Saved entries
--- --- ---

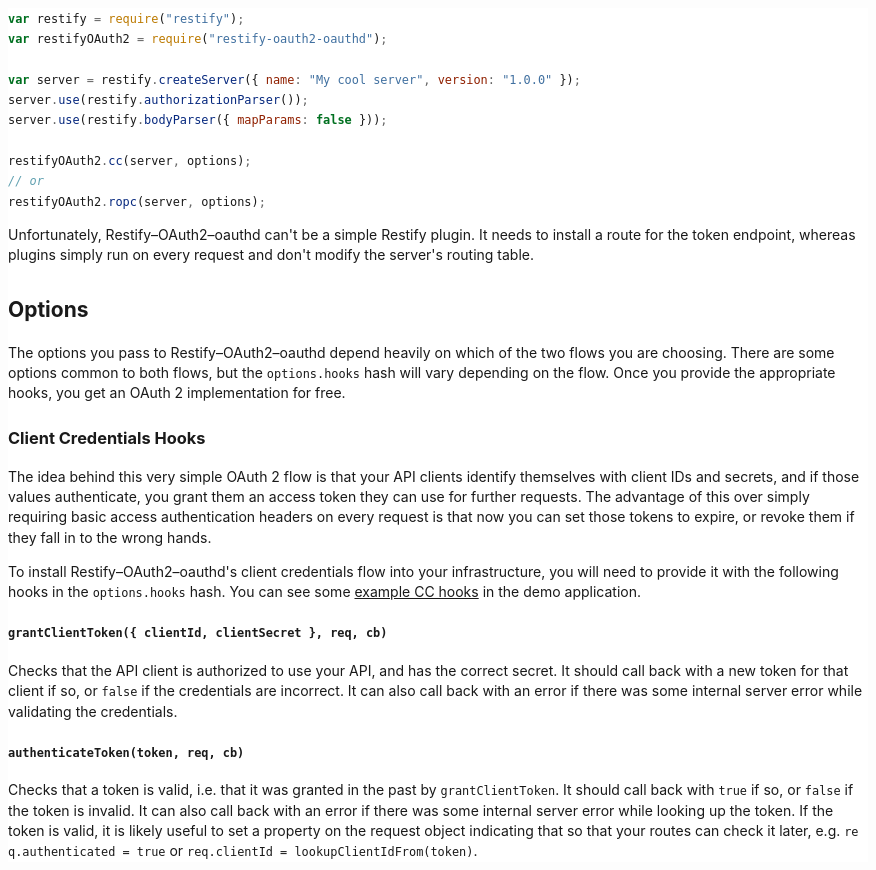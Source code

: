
 ```js
var restify = require("restify");
var restifyOAuth2 = require("restify-oauth2-oauthd");

var server = restify.createServer({ name: "My cool server", version: "1.0.0" });
server.use(restify.authorizationParser());
server.use(restify.bodyParser({ mapParams: false }));

restifyOAuth2.cc(server, options);
// or
restifyOAuth2.ropc(server, options);
```

Unfortunately, Restify–OAuth2–oauthd can't be a simple Restify plugin. It needs to install a route for the token
endpoint, whereas plugins simply run on every request and don't modify the server's routing table.

## Options

The options you pass to Restify–OAuth2–oauthd depend heavily on which of the two flows you are choosing. There are some
options common to both flows, but the `options.hooks` hash will vary depending on the flow. Once you provide the
appropriate hooks, you get an OAuth 2 implementation for free.

### Client Credentials Hooks

The idea behind this very simple OAuth 2 flow is that your API clients identify themselves with client IDs and secrets,
and if those values authenticate, you grant them an access token they can use for further requests. The advantage of
this over simply requiring basic access authentication headers on every request is that now you can set those tokens to
expire, or revoke them if they fall in to the wrong hands.

To install Restify–OAuth2–oauthd's client credentials flow into your infrastructure, you will need to provide it with the
following hooks in the `options.hooks` hash. You can see some [example CC hooks][] in the demo application.

#### `grantClientToken({ clientId, clientSecret }, req, cb)`

Checks that the API client is authorized to use your API, and has the correct secret. It should call back with a new
token for that client if so, or `false` if the credentials are incorrect. It can also call back with an error if there
was some internal server error while validating the credentials.

#### `authenticateToken(token, req, cb)`

Checks that a token is valid, i.e. that it was granted in the past by `grantClientToken`. It should call back with
`true` if so, or `false` if the token is invalid. It can also call back with an error if there was some internal
server error while looking up the token. If the token is valid, it is likely useful to set a property on the request
object indicating that so that your routes can check it later, e.g. `req.authenticated = true` or
`req.clientId = lookupClientIdFrom(token)`.


[Restify]: http://mcavage.github.com/node-restify/
[cc]: http://tools.ietf.org/html/rfc6749#section-1.3.4
[ropc]: http://tools.ietf.org/html/rfc6749#section-1.3.3
[token endpoint]: http://tools.ietf.org/html/rfc6749#section-3.2
[token-endpoint-success]: http://tools.ietf.org/html/rfc6749#section-5.1
[token-endpoint-error]: http://tools.ietf.org/html/rfc6749#section-5.2
[send-token]: http://tools.ietf.org/html/rfc6750#section-2.1
[token-usage-error]: http://tools.ietf.org/html/rfc6750#section-3.1
[oauth2-token-rel]: http://tools.ietf.org/html/draft-wmills-oauth-lrdd-07#section-3.2
[web-linking]: http://tools.ietf.org/html/rfc5988
[www-authenticate]: http://tools.ietf.org/html/rfc2617#section-3.2.1
[scope]: http://tools.ietf.org/html/rfc6749#section-3.3
[example ROPC hooks]: https://github.com/domenic/restify-oauth2/blob/master/examples/ropc/hooks.js
[example CC hooks]: https://github.com/domenic/restify-oauth2/blob/master/examples/cc/hooks.js
[example servers]: https://github.com/domenic/restify-oauth2/tree/master/examples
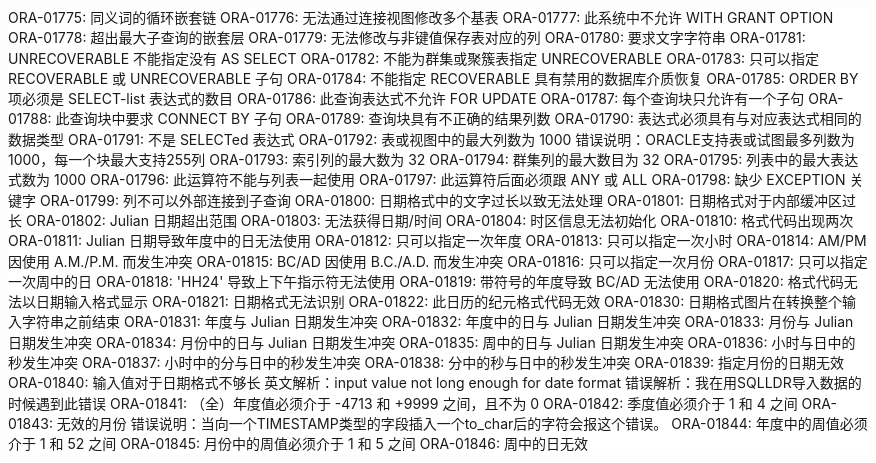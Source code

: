 ORA-01775: 同义词的循环嵌套链
ORA-01776: 无法通过连接视图修改多个基表
ORA-01777: 此系统中不允许 WITH GRANT OPTION
ORA-01778: 超出最大子查询的嵌套层
ORA-01779: 无法修改与非键值保存表对应的列
ORA-01780: 要求文字字符串
ORA-01781: UNRECOVERABLE 不能指定没有 AS SELECT
ORA-01782: 不能为群集或聚簇表指定 UNRECOVERABLE
ORA-01783: 只可以指定 RECOVERABLE 或 UNRECOVERABLE 子句
ORA-01784: 不能指定 RECOVERABLE 具有禁用的数据库介质恢复
ORA-01785: ORDER BY 项必须是 SELECT-list 表达式的数目
ORA-01786: 此查询表达式不允许 FOR UPDATE
ORA-01787: 每个查询块只允许有一个子句
ORA-01788: 此查询块中要求 CONNECT BY 子句
ORA-01789: 查询块具有不正确的结果列数
ORA-01790: 表达式必须具有与对应表达式相同的数据类型
ORA-01791: 不是 SELECTed 表达式
ORA-01792: 表或视图中的最大列数为 1000
错误说明：ORACLE支持表或试图最多列数为1000，每一个块最大支持255列
ORA-01793: 索引列的最大数为 32
ORA-01794: 群集列的最大数目为 32
ORA-01795: 列表中的最大表达式数为 1000
ORA-01796: 此运算符不能与列表一起使用
ORA-01797: 此运算符后面必须跟 ANY 或 ALL
ORA-01798: 缺少 EXCEPTION 关键字
ORA-01799: 列不可以外部连接到子查询
ORA-01800: 日期格式中的文字过长以致无法处理
ORA-01801: 日期格式对于内部缓冲区过长
ORA-01802: Julian 日期超出范围
ORA-01803: 无法获得日期/时间
ORA-01804: 时区信息无法初始化
ORA-01810: 格式代码出现两次
ORA-01811: Julian 日期导致年度中的日无法使用
ORA-01812: 只可以指定一次年度
ORA-01813: 只可以指定一次小时
ORA-01814: AM/PM 因使用 A.M./P.M. 而发生冲突
ORA-01815: BC/AD 因使用 B.C./A.D. 而发生冲突
ORA-01816: 只可以指定一次月份
ORA-01817: 只可以指定一次周中的日
ORA-01818: 'HH24' 导致上下午指示符无法使用
ORA-01819: 带符号的年度导致 BC/AD 无法使用
ORA-01820: 格式代码无法以日期输入格式显示
ORA-01821: 日期格式无法识别
ORA-01822: 此日历的纪元格式代码无效
ORA-01830: 日期格式图片在转换整个输入字符串之前结束
ORA-01831: 年度与 Julian 日期发生冲突
ORA-01832: 年度中的日与 Julian 日期发生冲突
ORA-01833: 月份与 Julian 日期发生冲突
ORA-01834: 月份中的日与 Julian 日期发生冲突
ORA-01835: 周中的日与 Julian 日期发生冲突
ORA-01836: 小时与日中的秒发生冲突
ORA-01837: 小时中的分与日中的秒发生冲突
ORA-01838: 分中的秒与日中的秒发生冲突
ORA-01839: 指定月份的日期无效
ORA-01840: 输入值对于日期格式不够长
英文解析：input value not long enough for date format
错误解析：我在用SQLLDR导入数据的时候遇到此错误
ORA-01841: （全）年度值必须介于 -4713 和 +9999 之间，且不为 0
ORA-01842: 季度值必须介于 1 和 4 之间
ORA-01843: 无效的月份
错误说明：当向一个TIMESTAMP类型的字段插入一个to\_char后的字符会报这个错误。
ORA-01844: 年度中的周值必须介于 1 和 52 之间
ORA-01845: 月份中的周值必须介于 1 和 5 之间
ORA-01846: 周中的日无效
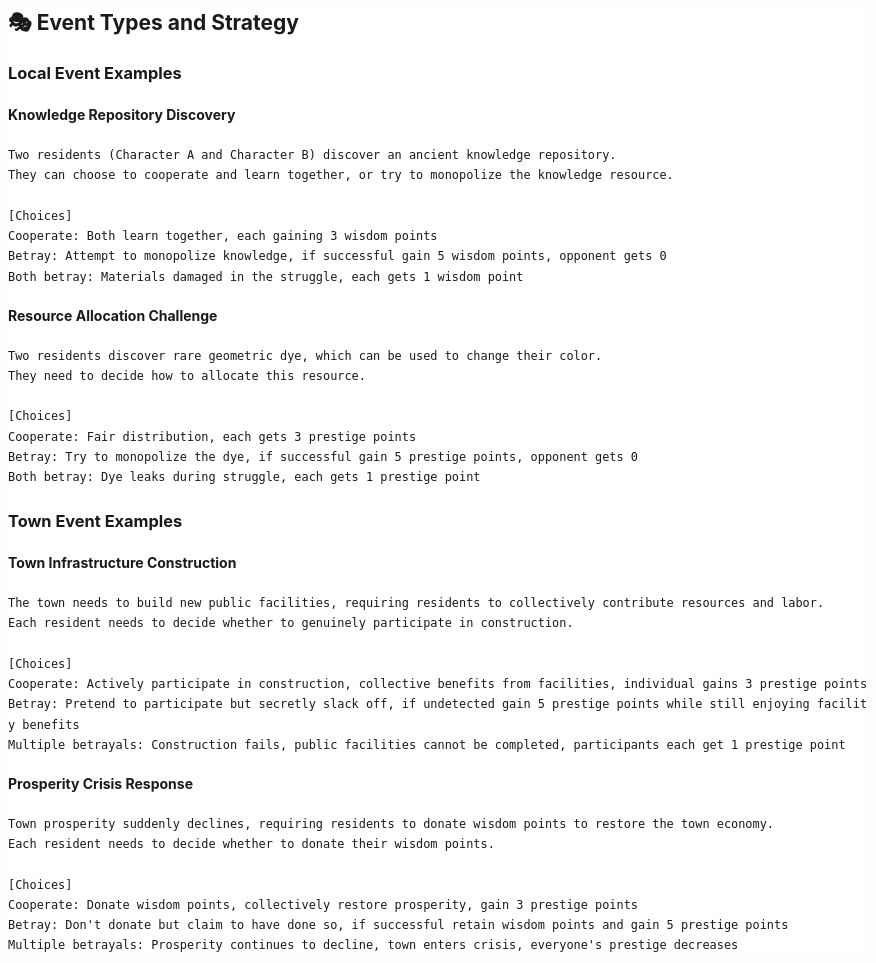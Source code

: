 ## 🎭 Event Types and Strategy

### Local Event Examples

#### Knowledge Repository Discovery

```
Two residents (Character A and Character B) discover an ancient knowledge repository.
They can choose to cooperate and learn together, or try to monopolize the knowledge resource.

[Choices]
Cooperate: Both learn together, each gaining 3 wisdom points
Betray: Attempt to monopolize knowledge, if successful gain 5 wisdom points, opponent gets 0
Both betray: Materials damaged in the struggle, each gets 1 wisdom point
```

#### Resource Allocation Challenge

```
Two residents discover rare geometric dye, which can be used to change their color.
They need to decide how to allocate this resource.

[Choices]
Cooperate: Fair distribution, each gets 3 prestige points
Betray: Try to monopolize the dye, if successful gain 5 prestige points, opponent gets 0
Both betray: Dye leaks during struggle, each gets 1 prestige point
```

### Town Event Examples

#### Town Infrastructure Construction

```
The town needs to build new public facilities, requiring residents to collectively contribute resources and labor.
Each resident needs to decide whether to genuinely participate in construction.

[Choices]
Cooperate: Actively participate in construction, collective benefits from facilities, individual gains 3 prestige points
Betray: Pretend to participate but secretly slack off, if undetected gain 5 prestige points while still enjoying facility benefits
Multiple betrayals: Construction fails, public facilities cannot be completed, participants each get 1 prestige point
```

#### Prosperity Crisis Response

```
Town prosperity suddenly declines, requiring residents to donate wisdom points to restore the town economy.
Each resident needs to decide whether to donate their wisdom points.

[Choices]
Cooperate: Donate wisdom points, collectively restore prosperity, gain 3 prestige points
Betray: Don't donate but claim to have done so, if successful retain wisdom points and gain 5 prestige points
Multiple betrayals: Prosperity continues to decline, town enters crisis, everyone's prestige decreases
```
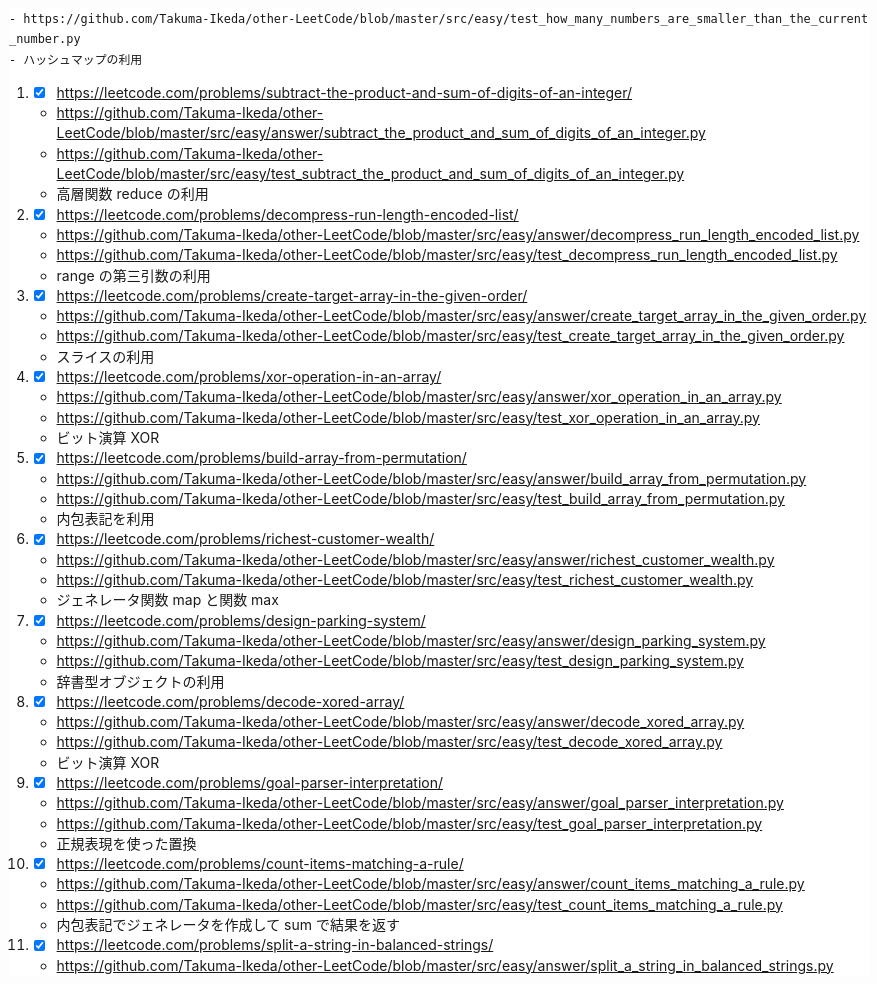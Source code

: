     - https://github.com/Takuma-Ikeda/other-LeetCode/blob/master/src/easy/test_how_many_numbers_are_smaller_than_the_current_number.py
    - ハッシュマップの利用
1.  - [x] https://leetcode.com/problems/subtract-the-product-and-sum-of-digits-of-an-integer/
    - https://github.com/Takuma-Ikeda/other-LeetCode/blob/master/src/easy/answer/subtract_the_product_and_sum_of_digits_of_an_integer.py
    - https://github.com/Takuma-Ikeda/other-LeetCode/blob/master/src/easy/test_subtract_the_product_and_sum_of_digits_of_an_integer.py
    - 高層関数 reduce の利用
1.  - [x] https://leetcode.com/problems/decompress-run-length-encoded-list/
    - https://github.com/Takuma-Ikeda/other-LeetCode/blob/master/src/easy/answer/decompress_run_length_encoded_list.py
    - https://github.com/Takuma-Ikeda/other-LeetCode/blob/master/src/easy/test_decompress_run_length_encoded_list.py
    - range の第三引数の利用
1.  - [x] https://leetcode.com/problems/create-target-array-in-the-given-order/
    - https://github.com/Takuma-Ikeda/other-LeetCode/blob/master/src/easy/answer/create_target_array_in_the_given_order.py
    - https://github.com/Takuma-Ikeda/other-LeetCode/blob/master/src/easy/test_create_target_array_in_the_given_order.py
    - スライスの利用
1.  - [x] https://leetcode.com/problems/xor-operation-in-an-array/
    - https://github.com/Takuma-Ikeda/other-LeetCode/blob/master/src/easy/answer/xor_operation_in_an_array.py
    - https://github.com/Takuma-Ikeda/other-LeetCode/blob/master/src/easy/test_xor_operation_in_an_array.py
    - ビット演算 XOR
1.  - [x] https://leetcode.com/problems/build-array-from-permutation/
    - https://github.com/Takuma-Ikeda/other-LeetCode/blob/master/src/easy/answer/build_array_from_permutation.py
    - https://github.com/Takuma-Ikeda/other-LeetCode/blob/master/src/easy/test_build_array_from_permutation.py
    - 内包表記を利用
1.  - [x] https://leetcode.com/problems/richest-customer-wealth/
    - https://github.com/Takuma-Ikeda/other-LeetCode/blob/master/src/easy/answer/richest_customer_wealth.py
    - https://github.com/Takuma-Ikeda/other-LeetCode/blob/master/src/easy/test_richest_customer_wealth.py
    - ジェネレータ関数 map と関数 max
1.  - [x] https://leetcode.com/problems/design-parking-system/
    - https://github.com/Takuma-Ikeda/other-LeetCode/blob/master/src/easy/answer/design_parking_system.py
    - https://github.com/Takuma-Ikeda/other-LeetCode/blob/master/src/easy/test_design_parking_system.py
    - 辞書型オブジェクトの利用
1.  - [x] https://leetcode.com/problems/decode-xored-array/
    - https://github.com/Takuma-Ikeda/other-LeetCode/blob/master/src/easy/answer/decode_xored_array.py
    - https://github.com/Takuma-Ikeda/other-LeetCode/blob/master/src/easy/test_decode_xored_array.py
    - ビット演算 XOR
1.  - [x] https://leetcode.com/problems/goal-parser-interpretation/
    - https://github.com/Takuma-Ikeda/other-LeetCode/blob/master/src/easy/answer/goal_parser_interpretation.py
    - https://github.com/Takuma-Ikeda/other-LeetCode/blob/master/src/easy/test_goal_parser_interpretation.py
    - 正規表現を使った置換
1.  - [x] https://leetcode.com/problems/count-items-matching-a-rule/
    - https://github.com/Takuma-Ikeda/other-LeetCode/blob/master/src/easy/answer/count_items_matching_a_rule.py
    - https://github.com/Takuma-Ikeda/other-LeetCode/blob/master/src/easy/test_count_items_matching_a_rule.py
    - 内包表記でジェネレータを作成して sum で結果を返す
1.  - [x] https://leetcode.com/problems/split-a-string-in-balanced-strings/
    - https://github.com/Takuma-Ikeda/other-LeetCode/blob/master/src/easy/answer/split_a_string_in_balanced_strings.py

--- --- ---

» **Assignment**
The lines you need are those with the word "Event"; list them from the entries.

» **Answer space**
: ## 🎭 Event Types and Strategy
### Local Event Examples
### Town Event Examples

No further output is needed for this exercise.